For some insight into what it might mean to make choose one approach over 
another, see this recent publication:
https://dl.acm.org/citation.cfm?id=3213769

At a high level, I'd say that there are three ways you might approach article 
similarity on Wikipedia:
* Reader similarity: two articles are similar if the same people who read one 
also frequently read the other. Navigation embeddings that implement this 
definition based on page views were generated last in 2017, so newer articles 
will not be represented, but here is the dataset [
https://figshare.com/articles/Wikipedia_Vectors/3146878 ] and meta page [ 
https://meta.wikimedia.org/wiki/Research:Wikipedia_Navigation_Vectors ].
The clickstream dataset [
https://dumps.wikimedia.org/other/clickstream/readme.html ], which is more 
recent, might be used in a similar way.
* Content similarity: two articles are similar if they contain similar content 
-- i.e. in most cases, similar text.
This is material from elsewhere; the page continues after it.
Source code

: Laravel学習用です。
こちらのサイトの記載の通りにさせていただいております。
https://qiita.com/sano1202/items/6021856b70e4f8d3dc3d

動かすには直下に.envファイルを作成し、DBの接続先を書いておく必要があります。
This covers most of the suggestions 
provided to you in this email chain. Some are simpler but are language-specific 
unless you make substantial modifications (e.g., ESA, the LDA model described 
here:
https://cs.stanford.edu/people/jure/pubs/wikipedia-www17.pdf) while others are 
more complicated but work across multiple languages (e.g., recent WSDM
paper: https://twitter.com/cervisiarius/status/1115510356976242688).
* Link similarity: two articles are similar if they link to similar articles. 
Generally, this approach involves creating a graph of Wikipedia's link 
structure and then using an approach such as node2vec to reduce the graph to 
article embeddings. I know less about the current approaches in this space, but 
some searching should turn up a variety of approaches -- e.g., Milne and 
Witten's 2008 approach [ 
http://www.aaai.org/Papers/Workshops/2008/WS-08-15/WS08-15-005.pdf ], which is 
implemented in WikiBrain as Morten mentioned.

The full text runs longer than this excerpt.